(Saved entries)
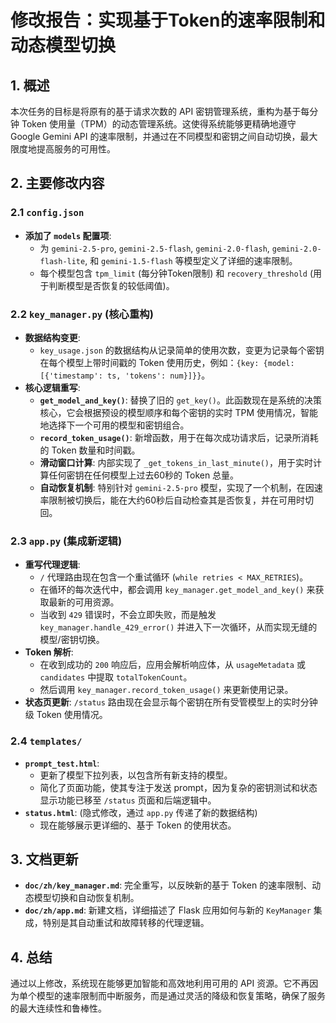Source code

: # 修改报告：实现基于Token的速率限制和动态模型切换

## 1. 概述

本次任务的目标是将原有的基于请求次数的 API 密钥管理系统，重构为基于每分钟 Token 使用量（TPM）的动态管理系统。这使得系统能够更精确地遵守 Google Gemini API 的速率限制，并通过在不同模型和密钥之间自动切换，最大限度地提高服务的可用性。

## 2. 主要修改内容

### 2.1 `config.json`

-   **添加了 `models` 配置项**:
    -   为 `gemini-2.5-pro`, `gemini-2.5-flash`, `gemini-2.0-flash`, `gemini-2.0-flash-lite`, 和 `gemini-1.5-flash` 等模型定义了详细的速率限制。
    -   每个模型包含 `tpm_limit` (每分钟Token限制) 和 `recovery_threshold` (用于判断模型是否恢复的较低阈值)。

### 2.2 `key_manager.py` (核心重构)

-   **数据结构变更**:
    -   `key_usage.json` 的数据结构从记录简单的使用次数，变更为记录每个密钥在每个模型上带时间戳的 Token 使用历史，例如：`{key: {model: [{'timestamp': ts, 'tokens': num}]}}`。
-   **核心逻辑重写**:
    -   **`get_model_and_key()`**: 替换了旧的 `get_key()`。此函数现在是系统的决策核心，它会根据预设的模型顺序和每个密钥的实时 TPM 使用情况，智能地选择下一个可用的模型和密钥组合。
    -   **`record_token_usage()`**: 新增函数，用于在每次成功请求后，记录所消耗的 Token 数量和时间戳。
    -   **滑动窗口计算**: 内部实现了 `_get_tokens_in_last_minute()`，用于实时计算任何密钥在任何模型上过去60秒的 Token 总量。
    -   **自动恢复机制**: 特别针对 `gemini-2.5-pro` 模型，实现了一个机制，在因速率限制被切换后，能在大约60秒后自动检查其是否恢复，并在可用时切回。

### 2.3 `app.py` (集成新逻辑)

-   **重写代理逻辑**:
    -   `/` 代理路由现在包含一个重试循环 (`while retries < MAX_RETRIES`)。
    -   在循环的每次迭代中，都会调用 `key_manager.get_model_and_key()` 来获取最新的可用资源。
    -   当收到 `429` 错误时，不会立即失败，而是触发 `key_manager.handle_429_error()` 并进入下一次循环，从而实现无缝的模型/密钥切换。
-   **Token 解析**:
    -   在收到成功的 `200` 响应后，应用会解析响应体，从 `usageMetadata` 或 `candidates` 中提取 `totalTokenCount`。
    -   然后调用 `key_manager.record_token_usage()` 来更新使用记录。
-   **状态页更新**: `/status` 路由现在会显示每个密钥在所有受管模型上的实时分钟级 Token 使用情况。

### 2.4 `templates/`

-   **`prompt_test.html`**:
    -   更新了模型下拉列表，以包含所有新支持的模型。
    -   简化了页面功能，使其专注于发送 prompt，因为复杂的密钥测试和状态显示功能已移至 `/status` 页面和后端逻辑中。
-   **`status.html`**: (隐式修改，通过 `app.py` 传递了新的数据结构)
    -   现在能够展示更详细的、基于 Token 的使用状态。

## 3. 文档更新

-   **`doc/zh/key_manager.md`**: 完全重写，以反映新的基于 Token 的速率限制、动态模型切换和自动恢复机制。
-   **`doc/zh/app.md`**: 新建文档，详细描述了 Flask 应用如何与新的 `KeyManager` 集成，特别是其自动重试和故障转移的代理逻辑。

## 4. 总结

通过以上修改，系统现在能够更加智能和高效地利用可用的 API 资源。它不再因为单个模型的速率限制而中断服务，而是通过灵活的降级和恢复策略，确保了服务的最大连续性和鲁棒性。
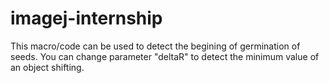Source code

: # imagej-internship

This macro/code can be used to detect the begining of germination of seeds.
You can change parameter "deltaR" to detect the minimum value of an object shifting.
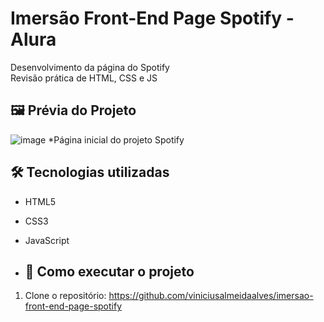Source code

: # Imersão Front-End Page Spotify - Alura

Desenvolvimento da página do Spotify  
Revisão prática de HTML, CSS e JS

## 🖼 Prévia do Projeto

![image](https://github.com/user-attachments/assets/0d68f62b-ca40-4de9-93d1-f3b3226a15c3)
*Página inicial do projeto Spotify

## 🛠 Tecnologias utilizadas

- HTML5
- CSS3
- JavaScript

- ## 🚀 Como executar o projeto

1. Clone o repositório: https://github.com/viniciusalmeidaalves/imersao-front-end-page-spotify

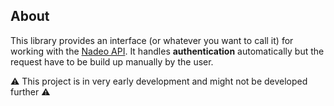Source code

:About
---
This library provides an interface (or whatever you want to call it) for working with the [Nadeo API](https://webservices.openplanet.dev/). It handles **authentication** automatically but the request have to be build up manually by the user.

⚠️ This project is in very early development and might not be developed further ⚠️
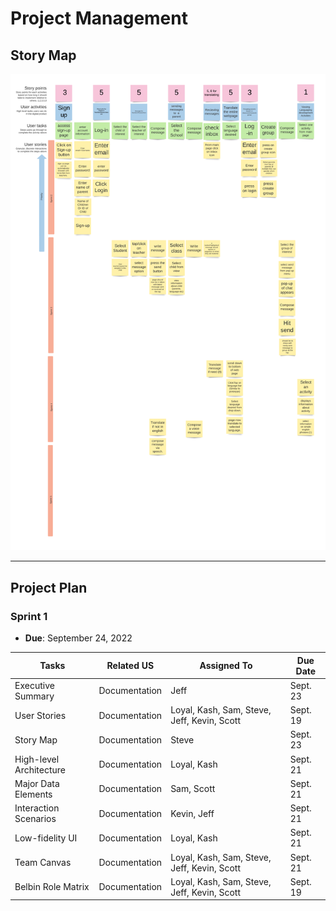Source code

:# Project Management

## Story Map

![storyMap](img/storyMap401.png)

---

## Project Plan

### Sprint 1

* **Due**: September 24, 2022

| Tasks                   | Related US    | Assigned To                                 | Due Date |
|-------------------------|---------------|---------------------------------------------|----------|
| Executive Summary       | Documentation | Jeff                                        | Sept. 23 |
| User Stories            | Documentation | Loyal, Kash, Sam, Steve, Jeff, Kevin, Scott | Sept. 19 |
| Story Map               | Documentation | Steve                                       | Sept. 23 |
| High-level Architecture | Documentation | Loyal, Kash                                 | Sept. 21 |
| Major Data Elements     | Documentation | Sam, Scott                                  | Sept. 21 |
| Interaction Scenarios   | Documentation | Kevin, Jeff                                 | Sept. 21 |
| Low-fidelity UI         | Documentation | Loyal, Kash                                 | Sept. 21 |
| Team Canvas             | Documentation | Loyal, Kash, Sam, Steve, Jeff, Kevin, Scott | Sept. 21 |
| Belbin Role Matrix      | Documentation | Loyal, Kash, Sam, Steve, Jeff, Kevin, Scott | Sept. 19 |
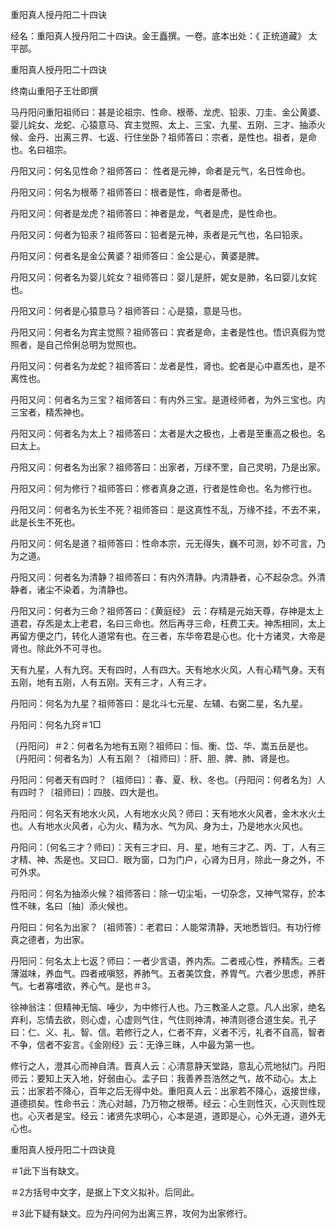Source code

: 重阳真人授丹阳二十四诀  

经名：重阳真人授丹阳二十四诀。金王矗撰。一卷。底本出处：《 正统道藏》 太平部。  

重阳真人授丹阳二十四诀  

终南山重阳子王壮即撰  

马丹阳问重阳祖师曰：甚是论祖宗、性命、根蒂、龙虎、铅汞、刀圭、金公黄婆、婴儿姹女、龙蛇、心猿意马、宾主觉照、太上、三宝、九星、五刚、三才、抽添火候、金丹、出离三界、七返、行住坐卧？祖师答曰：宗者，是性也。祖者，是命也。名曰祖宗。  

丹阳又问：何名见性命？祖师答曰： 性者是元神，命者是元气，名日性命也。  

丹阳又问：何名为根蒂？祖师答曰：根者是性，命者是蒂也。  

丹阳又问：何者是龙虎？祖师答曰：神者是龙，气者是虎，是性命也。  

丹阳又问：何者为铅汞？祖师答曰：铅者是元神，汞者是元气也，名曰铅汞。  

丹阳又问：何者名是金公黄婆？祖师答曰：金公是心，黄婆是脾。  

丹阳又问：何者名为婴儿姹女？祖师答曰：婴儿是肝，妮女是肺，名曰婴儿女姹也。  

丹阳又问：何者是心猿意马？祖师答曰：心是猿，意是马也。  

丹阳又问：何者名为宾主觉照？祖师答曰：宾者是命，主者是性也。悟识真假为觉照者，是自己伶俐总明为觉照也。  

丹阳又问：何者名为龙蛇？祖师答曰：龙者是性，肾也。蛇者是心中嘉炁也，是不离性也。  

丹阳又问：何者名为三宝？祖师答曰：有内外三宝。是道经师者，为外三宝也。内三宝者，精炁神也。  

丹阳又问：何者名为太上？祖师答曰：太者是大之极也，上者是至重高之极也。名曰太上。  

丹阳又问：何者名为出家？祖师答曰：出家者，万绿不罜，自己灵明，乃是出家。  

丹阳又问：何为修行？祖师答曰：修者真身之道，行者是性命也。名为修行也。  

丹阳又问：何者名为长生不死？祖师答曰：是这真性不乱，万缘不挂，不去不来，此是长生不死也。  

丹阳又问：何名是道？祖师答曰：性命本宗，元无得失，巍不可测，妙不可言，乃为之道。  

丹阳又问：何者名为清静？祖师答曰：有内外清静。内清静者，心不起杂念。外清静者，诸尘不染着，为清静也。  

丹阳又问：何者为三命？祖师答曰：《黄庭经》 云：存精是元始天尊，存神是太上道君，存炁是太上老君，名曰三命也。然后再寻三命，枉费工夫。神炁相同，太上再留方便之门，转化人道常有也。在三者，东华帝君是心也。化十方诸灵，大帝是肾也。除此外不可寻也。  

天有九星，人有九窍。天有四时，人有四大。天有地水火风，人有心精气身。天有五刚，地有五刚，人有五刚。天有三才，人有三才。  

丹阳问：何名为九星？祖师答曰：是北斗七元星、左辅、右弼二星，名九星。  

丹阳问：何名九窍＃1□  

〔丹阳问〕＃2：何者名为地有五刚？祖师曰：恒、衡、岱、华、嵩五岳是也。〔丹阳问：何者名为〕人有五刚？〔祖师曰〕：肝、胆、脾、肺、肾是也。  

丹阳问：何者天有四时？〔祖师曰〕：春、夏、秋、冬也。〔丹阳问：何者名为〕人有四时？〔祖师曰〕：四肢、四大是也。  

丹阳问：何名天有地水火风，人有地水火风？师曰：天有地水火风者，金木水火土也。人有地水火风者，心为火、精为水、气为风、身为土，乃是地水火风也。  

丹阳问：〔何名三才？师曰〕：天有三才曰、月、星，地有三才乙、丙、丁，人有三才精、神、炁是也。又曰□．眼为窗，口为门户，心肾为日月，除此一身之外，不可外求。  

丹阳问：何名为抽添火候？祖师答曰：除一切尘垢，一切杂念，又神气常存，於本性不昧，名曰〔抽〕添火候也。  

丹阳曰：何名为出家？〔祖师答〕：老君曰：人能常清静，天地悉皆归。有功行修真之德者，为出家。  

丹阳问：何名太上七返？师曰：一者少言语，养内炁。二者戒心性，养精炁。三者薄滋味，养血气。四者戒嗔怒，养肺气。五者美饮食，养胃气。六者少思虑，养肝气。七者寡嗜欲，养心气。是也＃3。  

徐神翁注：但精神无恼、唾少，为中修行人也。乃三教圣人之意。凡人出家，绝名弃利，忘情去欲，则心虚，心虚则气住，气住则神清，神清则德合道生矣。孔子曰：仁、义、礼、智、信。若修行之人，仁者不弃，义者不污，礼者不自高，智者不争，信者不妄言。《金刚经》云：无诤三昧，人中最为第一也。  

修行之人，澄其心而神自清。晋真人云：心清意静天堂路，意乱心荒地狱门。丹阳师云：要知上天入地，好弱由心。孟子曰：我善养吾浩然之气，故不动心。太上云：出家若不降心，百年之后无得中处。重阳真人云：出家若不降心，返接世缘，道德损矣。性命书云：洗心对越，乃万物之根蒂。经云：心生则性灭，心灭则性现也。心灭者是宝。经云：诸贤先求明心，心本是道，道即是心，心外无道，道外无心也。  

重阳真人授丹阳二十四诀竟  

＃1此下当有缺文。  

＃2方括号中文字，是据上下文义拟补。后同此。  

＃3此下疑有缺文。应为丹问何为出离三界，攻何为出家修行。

▸ **WORK TO BE COMPLETED**:
Reproduce, character for character, only the lines of the preceding data that start at the line with "丹阳又问：何者名为三宝？祖师" and end at the line with "丹阳又问：何者名为清静？祖师", both included.

▸ **EXERCISE RESULT**:
丹阳又问：何者名为三宝？祖师答曰：有内外三宝。是道经师者，为外三宝也。内三宝者，精炁神也。  

丹阳又问：何者名为太上？祖师答曰：太者是大之极也，上者是至重高之极也。名曰太上。  

丹阳又问：何者名为出家？祖师答曰：出家者，万绿不罜，自己灵明，乃是出家。  

丹阳又问：何为修行？祖师答曰：修者真身之道，行者是性命也。名为修行也。  

丹阳又问：何者名为长生不死？祖师答曰：是这真性不乱，万缘不挂，不去不来，此是长生不死也。  

丹阳又问：何名是道？祖师答曰：性命本宗，元无得失，巍不可测，妙不可言，乃为之道。  

丹阳又问：何者名为清静？祖师答曰：有内外清静。内清静者，心不起杂念。外清静者，诸尘不染着，为清静也。  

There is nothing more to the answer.